Wenn Marc Evers in seinem Element ist, spielt seine Behinderung keine Rolle mehr. Schwimmen, Yoga und die Zuversicht seiner Eltern brachten ihm nicht nur zwei paralympische Goldmedaillen ein.
„Ich weiß nicht, warum ich das Wasser so sehr liebe“, sagt Marc Evers. Es müsse eine „Familiensache“ sein, überlegt der 25-jährige Niederländer aus Hillegom bei Amsterdam. Er und sein Vater hätten ihr ganzes Leben an der Küste verbracht – er fühle sich im Wasser einfach geborgen. Sein Leben auf vermeintlich festem Boden sah anders aus, seit mit drei Jahren eine autistische Störung und geistige Behinderung bei ihm diagnostiziert wurde. Ärzte, Psychologen und Erzieher empfahlen, den angeblich chancenlosen Jungen in ein Heim zu geben, „gesunde“ Kinder durften auf einmal nicht mehr mit ihm spielen. Die einzigen, die ihn nicht aufgaben, waren seine Eltern. „Statt nur Hindernisse zu sehen, haben wir uns lieber auf die Möglichkeiten konzentriert“, so Marcs Vater Frank Evers. „Um unser Alltagsleben zu meistern, durften wir die Hoffnung nicht aufgeben.“ Evers und seine Frau Gitty konzentrierten sich auf das, was Marc gut tat und woran er Interesse entwickelte – unter anderem einen therapeutischen Schwimmkurs.

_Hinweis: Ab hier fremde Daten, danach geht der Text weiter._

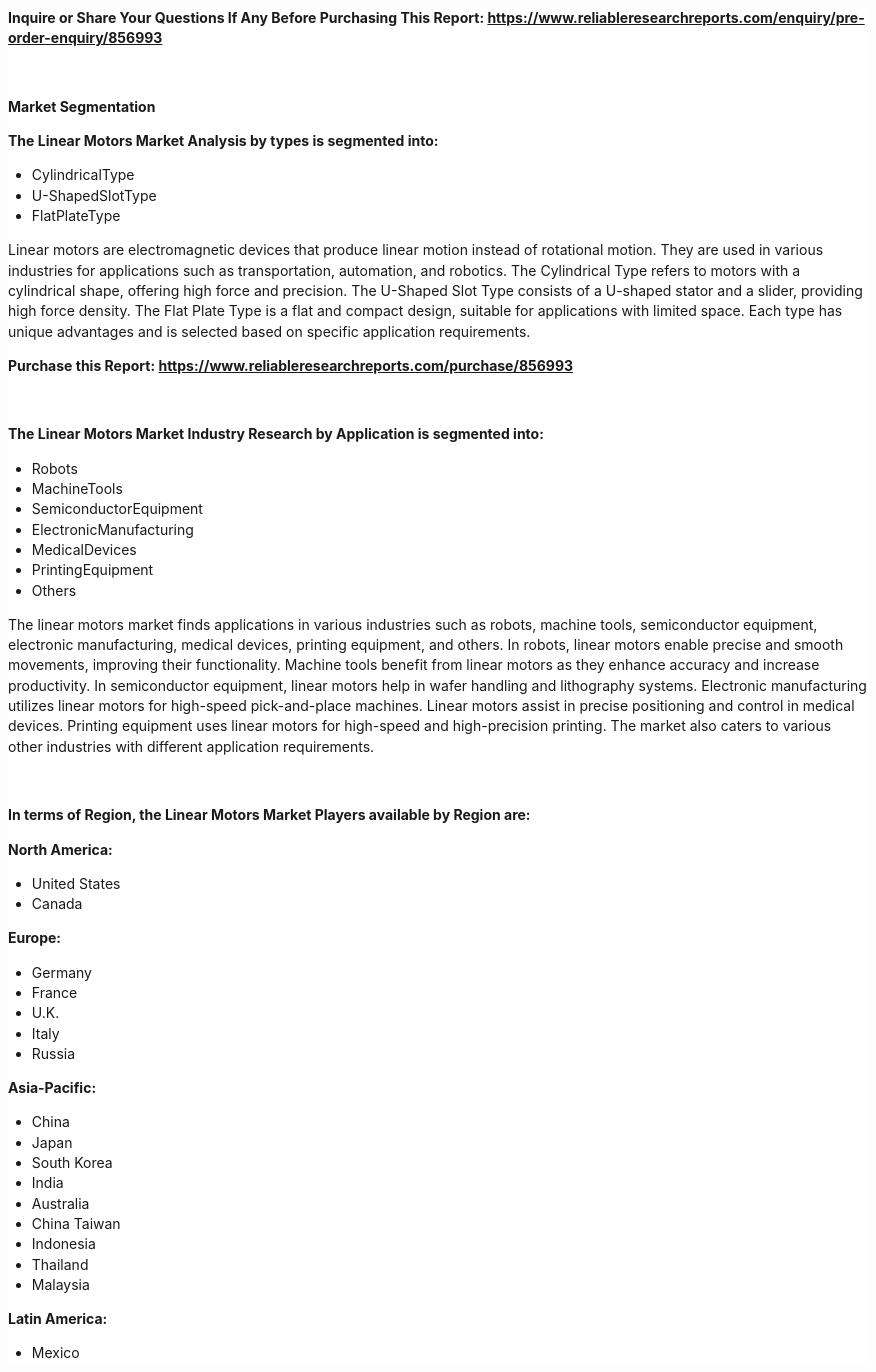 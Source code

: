 <p><strong>Inquire or Share Your Questions If Any Before Purchasing This Report: <a href="https://www.reliableresearchreports.com/enquiry/pre-order-enquiry/856993">https://www.reliableresearchreports.com/enquiry/pre-order-enquiry/856993</a></strong></p>
<p>&nbsp;</p>
<p><strong>Market Segmentation</strong></p>
<p><strong>The Linear Motors Market Analysis by types is segmented into:</strong></p>
<p><ul><li>CylindricalType</li><li>U-ShapedSlotType</li><li>FlatPlateType</li></ul></p>
<p><p>Linear motors are electromagnetic devices that produce linear motion instead of rotational motion. They are used in various industries for applications such as transportation, automation, and robotics. The Cylindrical Type refers to motors with a cylindrical shape, offering high force and precision. The U-Shaped Slot Type consists of a U-shaped stator and a slider, providing high force density. The Flat Plate Type is a flat and compact design, suitable for applications with limited space. Each type has unique advantages and is selected based on specific application requirements.</p></p>
<p><strong>Purchase this Report:&nbsp;<a href="https://www.reliableresearchreports.com/purchase/856993">https://www.reliableresearchreports.com/purchase/856993</a></strong></p>
<p>&nbsp;</p>
<p><strong>The Linear Motors Market Industry Research by Application is segmented into:</strong></p>
<p><ul><li>Robots</li><li>MachineTools</li><li>SemiconductorEquipment</li><li>ElectronicManufacturing</li><li>MedicalDevices</li><li>PrintingEquipment</li><li>Others</li></ul></p>
<p><p>The linear motors market finds applications in various industries such as robots, machine tools, semiconductor equipment, electronic manufacturing, medical devices, printing equipment, and others. In robots, linear motors enable precise and smooth movements, improving their functionality. Machine tools benefit from linear motors as they enhance accuracy and increase productivity. In semiconductor equipment, linear motors help in wafer handling and lithography systems. Electronic manufacturing utilizes linear motors for high-speed pick-and-place machines. Linear motors assist in precise positioning and control in medical devices. Printing equipment uses linear motors for high-speed and high-precision printing. The market also caters to various other industries with different application requirements.</p></p>
<p>&nbsp;</p>
<p><strong>In terms of Region, the Linear Motors Market Players available by Region are:</strong></p>
<p>
    <p> <strong> North America: </strong>
        <ul>
            <li>United States</li>
            <li>Canada</li>
        </ul>
        </p> 
    <p> <strong> Europe: </strong>
        <ul>
            <li>Germany</li>
            <li>France</li>
            <li>U.K.</li>
            <li>Italy</li>
            <li>Russia</li>
        </ul>
        </p> 
    <p> <strong> Asia-Pacific: </strong>
        <ul>
            <li>China</li>
            <li>Japan</li>
            <li>South Korea</li>
            <li>India</li>
            <li>Australia</li>
            <li>China Taiwan</li>
            <li>Indonesia</li>
            <li>Thailand</li>
            <li>Malaysia</li>
        </ul>
        </p> 
    <p> <strong> Latin America: </strong>
        <ul>
            <li>Mexico</li> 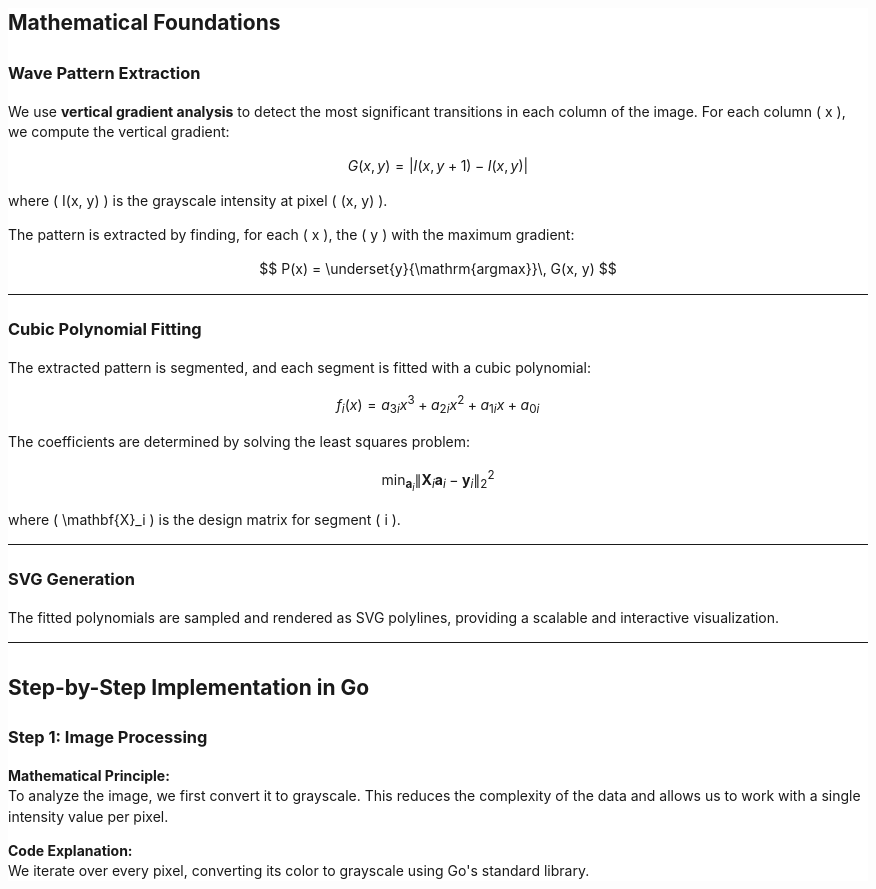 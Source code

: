 ## Mathematical Foundations

### Wave Pattern Extraction

We use **vertical gradient analysis** to detect the most significant transitions in each column of the image. For each column \( x \), we compute the vertical gradient:

$$
G(x, y) = |I(x, y+1) - I(x, y)|
$$

where \( I(x, y) \) is the grayscale intensity at pixel \( (x, y) \).

The pattern is extracted by finding, for each \( x \), the \( y \) with the maximum gradient:

$$
P(x) = \underset{y}{\mathrm{argmax}}\, G(x, y)
$$

---

### Cubic Polynomial Fitting

The extracted pattern is segmented, and each segment is fitted with a cubic polynomial:

$$
f_i(x) = a_{3i}x^3 + a_{2i}x^2 + a_{1i}x + a_{0i}
$$

The coefficients are determined by solving the least squares problem:

$$
\min_{\mathbf{a}_i} \left\| \mathbf{X}_i\mathbf{a}_i - \mathbf{y}_i \right\|_2^2
$$

where \( \mathbf{X}_i \) is the design matrix for segment \( i \).

---

### SVG Generation

The fitted polynomials are sampled and rendered as SVG polylines, providing a scalable and interactive visualization.

---

## Step-by-Step Implementation in Go

### Step 1: Image Processing

**Mathematical Principle:**  
To analyze the image, we first convert it to grayscale. This reduces the complexity of the data and allows us to work with a single intensity value per pixel.

**Code Explanation:**  
We iterate over every pixel, converting its color to grayscale using Go's standard library.
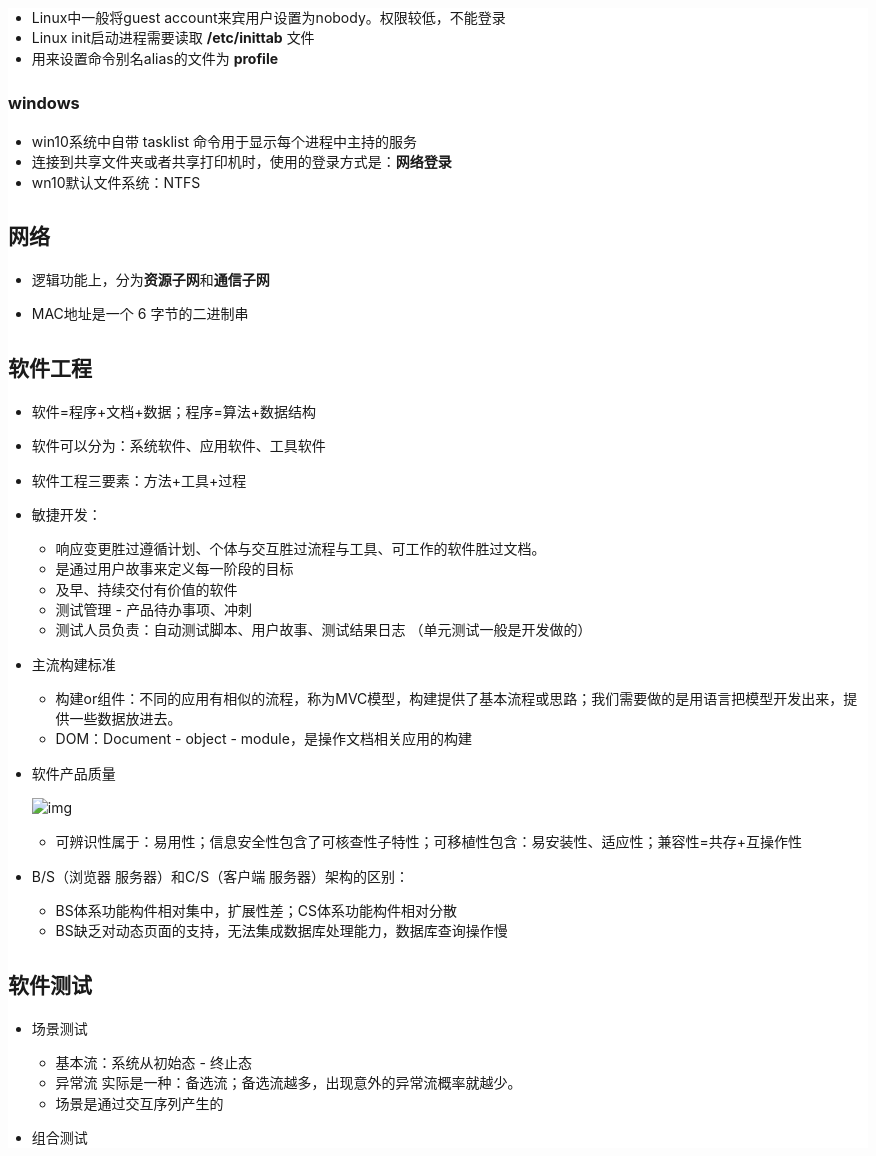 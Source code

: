 - Linux中一般将guest account来宾用户设置为nobody。权限较低，不能登录
- Linux init启动进程需要读取 **/etc/inittab** 文件
- 用来设置命令别名alias的文件为 **profile**

### windows

- win10系统中自带 tasklist 命令用于显示每个进程中主持的服务
- 连接到共享文件夹或者共享打印机时，使用的登录方式是：**网络登录**
- wn10默认文件系统：NTFS

## 网络

- 逻辑功能上，分为**资源子网**和**通信子网**

- MAC地址是一个 6 字节的二进制串

## 软件工程

- 软件=程序+文档+数据；程序=算法+数据结构

- 软件可以分为：系统软件、应用软件、工具软件

- 软件工程三要素：方法+工具+过程

- 敏捷开发：
  - 响应变更胜过遵循计划、个体与交互胜过流程与工具、可工作的软件胜过文档。
  - 是通过用户故事来定义每一阶段的目标
  - 及早、持续交付有价值的软件
  - 测试管理 - 产品待办事项、冲刺
  - 测试人员负责：自动测试脚本、用户故事、测试结果日志 （单元测试一般是开发做的）
  
- 主流构建标准
  - 构建or组件：不同的应用有相似的流程，称为MVC模型，构建提供了基本流程或思路；我们需要做的是用语言把模型开发出来，提供一些数据放进去。
  - DOM：Document - object - module，是操作文档相关应用的构建

- 软件产品质量

  ![img](https://raw.githubusercontent.com/hangx969/upload-images-md/main/202302251521722.jpeg)

  - 可辨识性属于：易用性；信息安全性包含了可核查性子特性；可移植性包含：易安装性、适应性；兼容性=共存+互操作性

- B/S（浏览器 服务器）和C/S（客户端 服务器）架构的区别：

  - BS体系功能构件相对集中，扩展性差；CS体系功能构件相对分散
  - BS缺乏对动态页面的支持，无法集成数据库处理能力，数据库查询操作慢


## 软件测试

- 场景测试

  - 基本流：系统从初始态 - 终止态
  - 异常流 实际是一种：备选流；备选流越多，出现意外的异常流概率就越少。
  - 场景是通过交互序列产生的

- 组合测试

Und so gelang statt Kinderheim eine Sportkarriere mit zahlreichen Welt- und Europameister-Titeln sowie zwei Goldmedaillen bei den Paralympics 2012 in London und 2016 in Rio. Über den Wettkampf in London berichtet der Vater: „Es fühlte sich an, als würde jedes Problem der letzten 18 Jahre langsam von einer riesigen schwarzen Tafel gewischt. Als er als Erster anschlug, explodierten wir fast vor Freude.“ Die Behinderung ist heute eher Nebensache „Meine Eltern haben mir immer beigebracht, dass jeder Mensch einzigartig ist“, berichtet Marc. „Blond, rothaarig, Mann, Frau, reich, arm, behindert, nicht behindert – was soll’s! Wichtiger ist, dass du mit dir selbst im Reinen bist. Natürlich fällt mir manches sehr schwer. Aber es gibt auch Dinge, die meine Behinderung erst ermöglicht.“
Dass Marc vor seinen Wettkämpfen Yoga und Pranayama übt, hat einen besonderen Grund: Als er mit 17 Jahren auf internationalen Wettkämpfen debütierte, erzeugten die vollen Zuschauerränge einen Stress, der ihn auf dem Startblock regelrecht zittern ließ. Seine Physiotherapeutin vermittelte ihn 2011 an die Yogalehrerin Marjan van Luijk, mit der er seither einmal wöchentlich übt. „Die Arbeit mit Marc ist ein Geschenk für mich“, so van Luijk, die ebenfalls einen autistischen Sohn hat. Bei ihr lernte Marc, wie er bei Reizüberflutung durch gezielte Atemlenkung zur Ruhe kommen und neue Räume in Körper und Geist öffnen kann. So gelang es ihm, das Beste aus sich herauszuholen. Er selbst würde sich jedoch nie als „Yogi“ bezeichnen. Was er allerdings über die Wirkung sagt, ist schlichtweg gewaltig: „Seit ich Yoga übe, nehme ich das Leben, wie es kommt. Ich bin, wie ich bin. Das hat jeder zu akzeptieren.“ Und hin und wieder mit Edelmetall zu ehren.